親ができること
「自分は中学で硬式テニスにどっぷり漬かりたいから、中学受験したい」と言い出したのが四年生の時。公立中学進学しか考えていなかった私たち親にとっても、初めての中学受験という体験でした。「自分の人生は自分で決める」が合言葉の家庭なので、息子の意思は尊重しましたが、親としてどんなサポートができるのか、ずっと考えながら過ごした三年間でした。
親の関わり方は家庭の事情やお子さんのタイプで千差万別だと思います。我が家はフルタイムの共働きな上に勉強につきあう忍耐力に欠けていて、勉強は完全に名進研にお任せでした。では、親はどんなサポートすることができるのでしょうか?

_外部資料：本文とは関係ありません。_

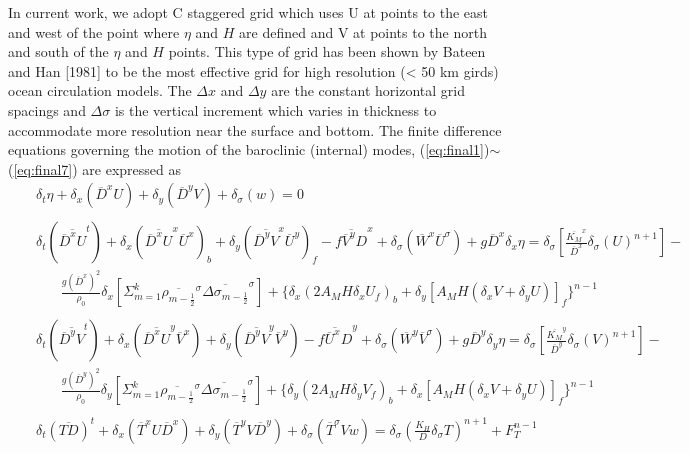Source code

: \documentclass[oribibl]{llncs}
\begin{document}
In current work, we adopt C staggered grid which uses U at points to the east and west of the point where $\eta$ and $H$ are defined and V at points to the north and south of the $\eta$ and $H$ points. This type of grid has been shown by Bateen and Han [1981] to be the most effective grid for high resolution (< 50 km girds) ocean circulation models. The $\Delta x$ and $\Delta y$ are the constant horizontal grid spacings and $\Delta \sigma$ is the vertical increment which varies in thickness to accommodate more resolution near the surface and bottom.
 The finite difference equations governing the motion of the baroclinic (internal) modes, (\ref{eq:final1})$\sim$(\ref{eq:final7}) are expressed as
 \begin{eqnarray}
&&\delta_t \eta + \delta_x (\overline{D}^x U)+ \delta_y (\overline{D}^y V)+ \delta_\sigma (w)=0 \label{eq:fde1} \\ 
\nonumber \\ 
&&\delta_t (\overline{ \overline{D}^x U}^t)+\delta_x(\overline{\overline{D}^x U}^x \overline{U}^x)_b +\delta_y(\overline{\overline{D}^y V}^x \overline{U}^y)_f -\overline{f\overline{V}^y D}^x  + \delta_\sigma (\overline{W}^x \overline{U}^\sigma) + g\overline{D}^x\delta_x \eta =  \delta_\sigma \left[ \frac{\overline{K_M}^x}{\overline{D}^x} \delta_\sigma(U)^{n+1}\right]-  \nonumber \\
&&\ \ \ \ \ \ \ \    \frac{g(\overline{D}^x)^2}{\rho_0} \delta_x \left[ \Sigma_{m=1}^{k} \overline{\rho_{m-\frac{1}{2}}}^\sigma  \overline{\Delta \sigma_{m-\frac{1}{2}}}^\sigma \right] + \{\delta_x (2A_MH\delta_x U_f)_b+\delta_y [A_MH(\delta_x V + \delta_y U)]_f\}^{n-1} \label{eq:fde2} \\
\nonumber \\ 
&&\delta_t (\overline{ \overline{D}^y V}^t)+\delta_x(\overline{\overline{D}^x U}^y \overline{V}^x) +\delta_y(\overline{\overline{D}^y V}^y \overline{V}^y) -\overline{f\overline{U}^x D}^y  + \delta_\sigma (\overline{W}^y \overline{V}^\sigma) + g\overline{D}^y\delta_y \eta =  \delta_\sigma \left[ \frac{\overline{K_M}^y}{\overline{D}^y} \delta_\sigma(V)^{n+1}\right]-  \nonumber \\
&&\ \ \ \ \ \ \ \  \frac{g(\overline{D}^y)^2}{\rho_0} \delta_y \left[ \Sigma_{m=1}^{k} \overline{\rho_{m-\frac{1}{2}}}^\sigma  \overline{\Delta \sigma_{m-\frac{1}{2}}}^\sigma \right] + \{\delta_y (2A_MH\delta_y V_f)_b+\delta_x [A_MH(\delta_x V + \delta_y U)]_f\}^{n-1}  \label{eq:fde3}\\
\nonumber \\ 
&&\delta_t(\overline{T D})^t + \delta_x (\overline{T}^x U \overline{D}^x) + \delta_y (\overline{T}^y V \overline{D}^y) + \delta_\sigma (\overline{T}^\sigma V w) =  \delta_\sigma ( \frac{K_H}{D} \delta_{\sigma} T )^{n+1} + F_{T}^{n-1} \label{eq:fde4}\\

\end{eqnarray}
\end{document}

人の一生は選択の連続です。名進研のテスト直しをするかしないか、答えを写すだけかもう一度解きなおすか、わかったふりをして早く終わらせて遊ぶかわかるまで解説を読むか、わかった気で済ますか答えを見なくてもできるレベルまでやるか。一瞬一瞬の選択の積み重ねで人生が変わってくるのですが、大人だってわかっていながら楽な方に流れることもあります。子どもの隣に座って監視する(笑)時間も忍耐もないので、どうしたら本人が自ら、将来の成果を導く選択をできる人になれるのか、どうしたらその成長をサポートできるのかを試行錯誤しておりました。
そんなとき名進研の先生方の子どもたちへの接し方は本当に勉強になりました。自分の意見や感想を言うより先に、まずはとことん子どもの気持ちを引き出し、共感する。そして、結果をほめるのではなく、取り組んだプロセスをほめる。そして先生方が自分のことのように喜ぶ。自分の子どもだと、どうしても距離感が近く、「どうしてこうしないんだろう?こうすべきだ」という思いばかりをぶつけがちですが、先生方の声掛けをみて、こうありたいと何度もハッとさせられました。
我が家の場合、親が子どもに関心を持ちつつも口出しはなるべくせず、親は親の仕事に熱中することで適切な距離感が保たれ、子どもから自ら何をすべきかを話してくれるようになりました。試験直後に「試験どうだった?うまくいったの?」と聞きたい気持ちをぐっと抑え、ただ「お疲れ様」とにっこり。そうすると無口な息子も自分のタイミングで試験がどうだったかを話し出してくれました。その時「どうしてできたんだろうね?何をやったのがよかったのかな?」「難しかったんだねー。今度はどうすると解けるだろうね?」など子ども自身に考えてもらうようにしました。答えがあるときもあれば、わかんない。と答えがでないときもあります。でも答えは必ず子ども自身がもっていると信じていました。
受験直前に、名進研の先生からは親ができることは「お子さんの健康管理です。」と言われました。しかしながら、母親である私が入試直前にインフルエンザにかかり、一週間も家の中に一番危険人物がいる状態で、ごはんも作れず、受験にも同行できないという失態をしてしまいました。しかしながら「自分のことは自分でやる」、「自分の人生は自分で決める」を徹底していたためか、本人は親に頼ることなくクールに入試に出かけました。親がいなくても、受験会場で先生方が待っていてくださったほうが心強かったのかもしれません。
スティーブ・ジョブズの言葉に「今日が人生最後の日だとしたら、今日やることは本当にやりたいことだろうか」とあります。
数か月先の合格を目指して勉強はコツコツやるけれど、我が家の場合は、一日一日一瞬も大切にすることを心掛けました。日々生活を受験勉強だけに囚われず、学校生活や友人との遊び、テニス、家庭での団らんの時間、趣味の読書、等々、やりたいことは我慢せず受験勉強と両立し、楽しく充実している時間を一日一日積み重ねました。
その結果、充実した受験生活を過ごし、第一志望校に加えチャレンジ校にも合格することで達成感を得られたようです。これから第一志望校で思いきり部活に励み、将来の夢実現に向けての一歩を踏み出します。受験への取り組み方は家庭によって様々だと思います。これから受験の皆様もそれぞれのご家族にとってベストなアプローチで、満開の笑顔で春を迎えられますように!